Note how the program's literal structure now reflects the sequence of things happening: open the file, read line by line, filter to lines containing "207.46.195.223", split those at space, take the sixth element of the resulting list and finally print each result.

But SRFI 41!

As a Schemer you might ask why I didn't just go ahead and used the existing SRFI 41 library which provides lazy sequences under the name of streams (which is an apt metaphor). There are several reasons:

First of all, I like the way Clojure's lazy-seq form works. Instead of having special stream-lambda, stream-cons and stream-null forms to define streams you can define a lazy sequence in terms of a regular recursive function with its body wrapped in lazy-seq. For example, defining the sequence of multiples of 3 with SRFI 41 looks something like this:

(use srfi-41)

(define multiples-of-three
  (letrec ((next (stream-lambda (f n)
                   (stream-cons n (next f (f n))))))
    (next (lambda (n) (+ n 3)) 3)))

(stream->list (stream-take 10 multiples-of-three))
;; => (3 6 9 12 15 18 21 24 27 30)

This is a bit unwieldy and feels unidiomatic. SRFI 41 provides a high-level procedure called stream-iterate which allows expressing this in a much cleaner way but what I cared about here was the primitive building blocks. Occam's Razor and all that. So here's how that sequence definition looks like using lazy-seq:

(use lazy-seq)

(define multiples-of-three
  (let next ((n 3))
    (lazy-seq
      (cons n (next (+ n 3))))))

(lazy-seq->list (lazy-take 10 multiples-of-three))
;; => (3 6 9 12 15 18 21 24 27 30)

As you can see this is a plain old named let recursion with the body wrapped in lazy-seq to suspend the evaluation. To me this makes the API much more accessible. SRFI 41's insistence on the stream-lambda form means that existing Scheme idioms such as named let can't be used to define streams. To make up for it SRFI 41 even comes with a stream-let to provide the same functionality!

Another reasoned why I didn't just use SRFI 41 was that I wanted to get a better understanding of how lazy sequences work. And what better way is there to learn than to build something yourself?

After I had the basics implemented it turned out there was another good reason: SRFI 41 (at least its Chicken incarnation) is slow. Since the implementation is fairly complex I didn't dig too deep but benchmarks suggest that it generates much more garbage for the GC to collect than lazy-seq does. For a simple demonstration check out this paste of naïve prime number sequence benchmark comparing the two implementations.

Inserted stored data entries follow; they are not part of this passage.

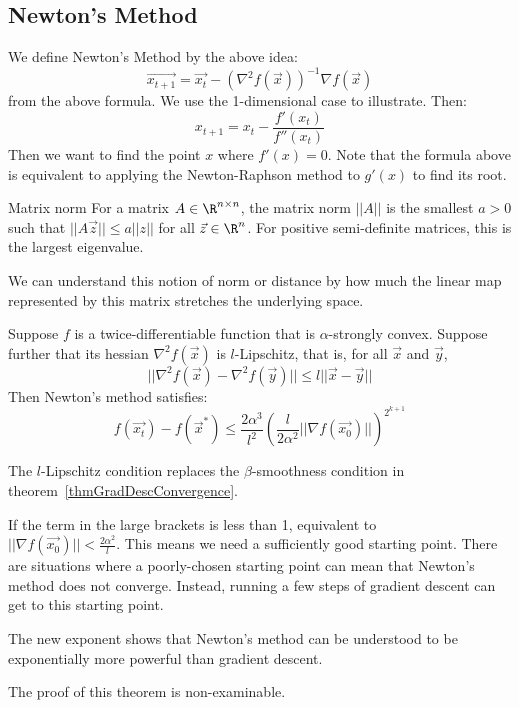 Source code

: \documentclass[../Main.tex]{subfiles}
\begin{document}
\subsection{Newton's Method}
We define Newton's Method by the above idea:
\begin{equation*}
    \vec{x_{t+1}} = \vec{x_t} - \left(\nabla^2 f(\vec{x})\right)^{-1} \nabla f(\vec{x})
\end{equation*}
from the above formula. We use the 1-dimensional case to illustrate. Then:
\begin{equation*}
    x_{t+1} = x_t - \frac{f'(x_t)}{f''(x_t)}
\end{equation*}
Then we want to find the point $x$ where $f'(x) = 0$. Note that the formula above is equivalent to applying the Newton-Raphson method to $g'(x)$ to find its root.
\begin{definition}{Matrix norm}
    For a matrix $A \in \R^{n \times n}$, the matrix norm $||A||$ is the smallest $a > 0$ such that $||A\vec{z}|| \leq a ||z||$ for all $\vec{z} \in \R^n$. For positive semi-definite matrices, this is the largest eigenvalue.
\end{definition}
\begin{remark}
    We can understand this notion of norm or distance by how much the linear map represented by this matrix stretches the underlying space.
\end{remark}
\begin{theorem}
    Suppose $f$ is a twice-differentiable function that is $\alpha$-strongly convex. Suppose further that its hessian $\nabla^2 f(\vec{x})$ is $l$-Lipschitz, that is, for all $\vec{x}$ and $\vec{y}$,
    \begin{equation*}
        ||\nabla^2 f(\vec{x}) - \nabla^2 f(\vec{y})|| \leq l||\vec{x} - \vec{y}||
    \end{equation*}
    Then Newton's method satisfies:
    \begin{equation*}
        f(\vec{x_t}) - f(\vec{x}^*) \leq \frac{2\alpha^3}{l^2} \left(\frac{l}{2\alpha^2} ||\nabla f(\vec{x_0})||\right)^{2^{k+1}}
    \end{equation*}
\end{theorem}
\begin{remarks}
    \item The $l$-Lipschitz condition replaces the $\beta$-smoothness condition in theorem~\ref{thmGradDescConvergence}.
    \item If the term in the large brackets is less than 1, equivalent to\\$||\nabla f(\vec{x_0})|| < \frac{2\alpha^2}{l}$. This means we need a sufficiently good starting point. There are situations where a poorly-chosen starting point can mean that Newton's method does not converge. Instead, running a few steps of gradient descent can get to this starting point.
    \item The new exponent shows that Newton's method can be understood to be exponentially more powerful than gradient descent.
    \item The proof of this theorem is non-examinable.
\end{remarks}
\end{document}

There is a problem SRFI 41's predecessor SRFI 40 suffered from which the early stages of lazy-seq's implementation did as well. Search for times3 in the SRFI 41 document for the discussion. Both SRFI 41 and lazy-seq don't have this problem.

Conclusion

Lazy sequences can make code more expressive by reducing the how and focussing on the what even when dealing with potentially large (or even infinite) amounts of data. I encourage everyone to give them a try!


1
This is why this programming style is sometimes also referred to as declarative.